Rowsell-Jones says low-code no-code is also proving popular.

“One fo the challenges for any IT leader is that demand for digital is almost infinite. Everyone wants you to do digital things for them. 

“The challenge with that, particularly if you have the IT organisation as a bottleneck, is you basically run out of money and capacity.”

While it’s fraught with difficulty if not managed well, Rowsell-Jones says for organisations providing mature low-code, no-code radio button click tools with the guard rails built in, can reap rewards. 

“The IT organisation needs to figure out rules and regulations around the use of these tools and run them and all those things, but it does seem to be an increasingly popular solution. 
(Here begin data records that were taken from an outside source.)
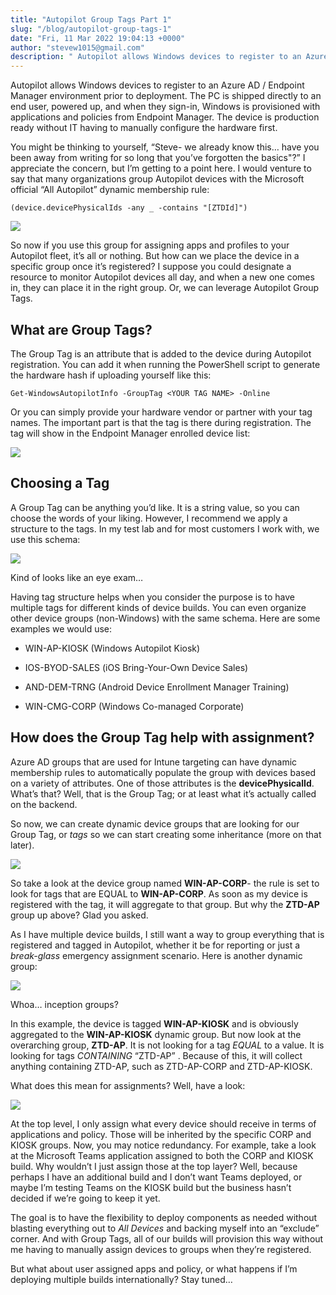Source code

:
 ```yaml
---
title: "Autopilot Group Tags Part 1"
slug: "/blog/autopilot-group-tags-1"
date: "Fri, 11 Mar 2022 19:04:13 +0000"
author: "stevew1015@gmail.com"
description: " Autopilot allows Windows devices to register to an Azure AD / Endpoint Manager environment prior to deployment. The PC is shipped directly to an end user, powered up, and when they sign-in, Windows is provisioned with applications and policies from Endpoint Manager. The device is production"
---
```


Autopilot allows Windows devices to register to an Azure AD / Endpoint Manager environment prior to deployment. The PC is shipped directly to an end user, powered up, and when they sign-in, Windows is provisioned with applications and policies from Endpoint Manager. The device is production ready without IT having to manually configure the hardware first.

You might be thinking to yourself, “Steve- we already know this… have you been away from writing for so long that you’ve forgotten the basics"?” I appreciate the concern, but I’m getting to a point here. I would venture to say that many organizations group Autopilot devices with the Microsoft official “All Autopilot” dynamic membership rule:

```
(device.devicePhysicalIds -any _ -contains "[ZTDId]")
```

![](https://getrubixsitecms.blob.core.windows.net/public-assets/content/v1/5dd365a31aa1fd743bc30b8e/c6ba0471-8535-4a8f-9eed-d5b3711379f2/All+Autopilot.png)

So now if you use this group for assigning apps and profiles to your Autopilot fleet, it’s all or nothing. But how can we place the device in a specific group once it’s registered? I suppose you could designate a resource to monitor Autopilot devices all day, and when a new one comes in, they can place it in the right group. Or, we can leverage Autopilot Group Tags.

What are Group Tags?
--------------------

The Group Tag is an attribute that is added to the device during Autopilot registration. You can add it when running the PowerShell script to generate the hardware hash if uploading yourself like this:

```
Get-WindowsAutopilotInfo -GroupTag <YOUR TAG NAME> -Online
```

Or you can simply provide your hardware vendor or partner with your tag names. The important part is that the tag is there during registration. The tag will show in the Endpoint Manager enrolled device list:

![](https://getrubixsitecms.blob.core.windows.net/public-assets/content/v1/5dd365a31aa1fd743bc30b8e/d5057a33-b48a-409f-91b8-2218312965d1/Screenshot+2022-03-11+135800.png)

Choosing a Tag
--------------

A Group Tag can be anything you’d like. It is a string value, so you can choose the words of your liking. However, I recommend we apply a structure to the tags. In my test lab and for most customers I work with, we use this schema:

![](https://getrubixsitecms.blob.core.windows.net/public-assets/content/v1/5dd365a31aa1fd743bc30b8e/d2815be6-242e-43a9-b25c-390f04baf50e/schema.png)

Kind of looks like an eye exam…

Having tag structure helps when you consider the purpose is to have multiple tags for different kinds of device builds. You can even organize other device groups (non-Windows) with the same schema. Here are some examples we would use:

-   WIN-AP-KIOSK (Windows Autopilot Kiosk)
    
-   IOS-BYOD-SALES (iOS Bring-Your-Own Device Sales)
    
-   AND-DEM-TRNG (Android Device Enrollment Manager Training)
    
-   WIN-CMG-CORP (Windows Co-managed Corporate)
    

How does the Group Tag help with assignment?
--------------------------------------------

Azure AD groups that are used for Intune targeting can have dynamic membership rules to automatically populate the group with devices based on a variety of attributes. One of those attributes is the **devicePhysicalId**. What’s that? Well, that is the Group Tag; or at least what it’s actually called on the backend.

So now, we can create dynamic device groups that are looking for our Group Tag, or _tags_ so we can start creating some inheritance (more on that later).

![](https://getrubixsitecms.blob.core.windows.net/public-assets/content/v1/5dd365a31aa1fd743bc30b8e/77e97fac-ea3f-4fc6-aaf1-222eb319f0cb/WIN-AP-CORP.png)

So take a look at the device group named **WIN-AP-CORP**\- the rule is set to look for tags that are EQUAL to **WIN-AP-CORP**. As soon as my device is registered with the tag, it will aggregate to that group. But why the **ZTD-AP** group up above? Glad you asked.

As I have multiple device builds, I still want a way to group everything that is registered and tagged in Autopilot, whether it be for reporting or just a _break-glass_ emergency assignment scenario. Here is another dynamic group:

![](https://getrubixsitecms.blob.core.windows.net/public-assets/content/v1/5dd365a31aa1fd743bc30b8e/2dd8b77f-c1f6-43d3-a018-38278038b5c4/kiosk.png)

Whoa… inception groups?

In this example, the device is tagged **WIN-AP-KIOSK** and is obviously aggregated to the **WIN-AP-KIOSK** dynamic group. But now look at the overarching group, **ZTD-AP**. It is not looking for a tag _EQUAL_ to a value. It is looking for tags _CONTAINING_ “ZTD-AP” . Because of this, it will collect anything containing ZTD-AP, such as ZTD-AP-CORP and ZTD-AP-KIOSK.

What does this mean for assignments? Well, have a look:

![](https://getrubixsitecms.blob.core.windows.net/public-assets/content/v1/5dd365a31aa1fd743bc30b8e/31b24e31-8c86-4058-9380-ba6e45959123/final.png)

At the top level, I only assign what every device should receive in terms of applications and policy. Those will be inherited by the specific CORP and KIOSK groups. Now, you may notice redundancy. For example, take a look at the Microsoft Teams application assigned to both the CORP and KIOSK build. Why wouldn’t I just assign those at the top layer? Well, because perhaps I have an additional build and I don’t want Teams deployed, or maybe I’m testing Teams on the KIOSK build but the business hasn’t decided if we’re going to keep it yet.

The goal is to have the flexibility to deploy components as needed without blasting everything out to _All Devices_ and backing myself into an “exclude” corner. And with Group Tags, all of our builds will provision this way without me having to manually assign devices to groups when they’re registered.

But what about user assigned apps and policy, or what happens if I’m deploying multiple builds internationally? Stay tuned…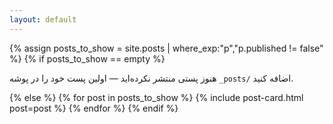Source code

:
 ```yaml
---
layout: default
---
```


<section class="posts-grid">
  {% assign posts_to_show = site.posts | where_exp:"p","p.published != false" %}
  {% if posts_to_show == empty %}
    <p>هنوز پستی منتشر نکرده‌اید — اولین پست خود را در پوشه <code>_posts/</code> اضافه کنید.</p>
  {% else %}
    {% for post in posts_to_show %}
      {% include post-card.html post=post %}
    {% endfor %}
  {% endif %}
</section>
“That’s why when you talk to vendors about low-code, no code offerings, they’re so bullish at the moment, because they see that as being an interesting part of the future and I think they may well be right.”

Companies should also analyse talent management strategies in the context of the new inflationary pressures and look to low-code, no-code and democratisation of IT for assistance in skills deficit and talent shortages, offloading some work to budding wannabe developers in business units, while also tapping into other non-traditional sources of talent such as crowdsourcing platforms like TopCoder.